The line holding "use a monorepo" is the last one to output; start at the first line of the data, keep every line in between exactly, and leave out pictures.

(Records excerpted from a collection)
§ §
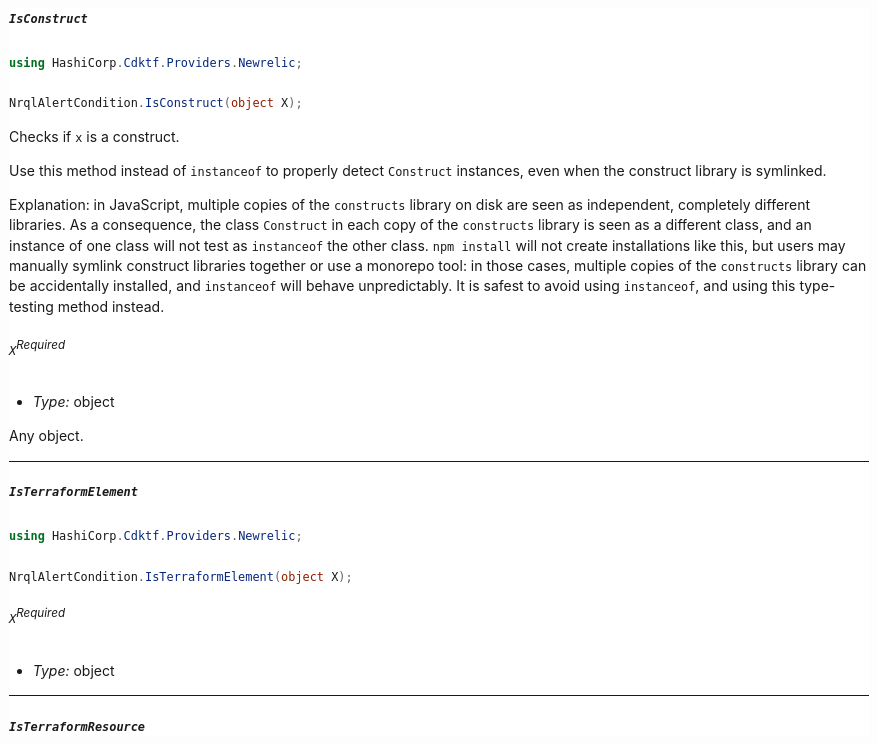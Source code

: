 
##### `IsConstruct` <a name="IsConstruct" id="@cdktf/provider-newrelic.nrqlAlertCondition.NrqlAlertCondition.isConstruct"></a>

```csharp
using HashiCorp.Cdktf.Providers.Newrelic;

NrqlAlertCondition.IsConstruct(object X);
```

Checks if `x` is a construct.

Use this method instead of `instanceof` to properly detect `Construct`
instances, even when the construct library is symlinked.

Explanation: in JavaScript, multiple copies of the `constructs` library on
disk are seen as independent, completely different libraries. As a
consequence, the class `Construct` in each copy of the `constructs` library
is seen as a different class, and an instance of one class will not test as
`instanceof` the other class. `npm install` will not create installations
like this, but users may manually symlink construct libraries together or
use a monorepo tool: in those cases, multiple copies of the `constructs`
library can be accidentally installed, and `instanceof` will behave
unpredictably. It is safest to avoid using `instanceof`, and using
this type-testing method instead.

###### `X`<sup>Required</sup> <a name="X" id="@cdktf/provider-newrelic.nrqlAlertCondition.NrqlAlertCondition.isConstruct.parameter.x"></a>

- *Type:* object

Any object.

---

##### `IsTerraformElement` <a name="IsTerraformElement" id="@cdktf/provider-newrelic.nrqlAlertCondition.NrqlAlertCondition.isTerraformElement"></a>

```csharp
using HashiCorp.Cdktf.Providers.Newrelic;

NrqlAlertCondition.IsTerraformElement(object X);
```

###### `X`<sup>Required</sup> <a name="X" id="@cdktf/provider-newrelic.nrqlAlertCondition.NrqlAlertCondition.isTerraformElement.parameter.x"></a>

- *Type:* object

---

##### `IsTerraformResource` <a name="IsTerraformResource" id="@cdktf/provider-newrelic.nrqlAlertCondition.NrqlAlertCondition.isTerraformResource"></a>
§ §
### ANSWER
Source code

: 
##### `IsConstruct` <a name="IsConstruct" id="@cdktf/provider-newrelic.nrqlAlertCondition.NrqlAlertCondition.isConstruct"></a>

```csharp
using HashiCorp.Cdktf.Providers.Newrelic;

NrqlAlertCondition.IsConstruct(object X);
```

Checks if `x` is a construct.

Use this method instead of `instanceof` to properly detect `Construct`
instances, even when the construct library is symlinked.

Explanation: in JavaScript, multiple copies of the `constructs` library on
disk are seen as independent, completely different libraries. As a
consequence, the class `Construct` in each copy of the `constructs` library
is seen as a different class, and an instance of one class will not test as
`instanceof` the other class. `npm install` will not create installations
like this, but users may manually symlink construct libraries together or
use a monorepo tool: in those cases, multiple copies of the `constructs`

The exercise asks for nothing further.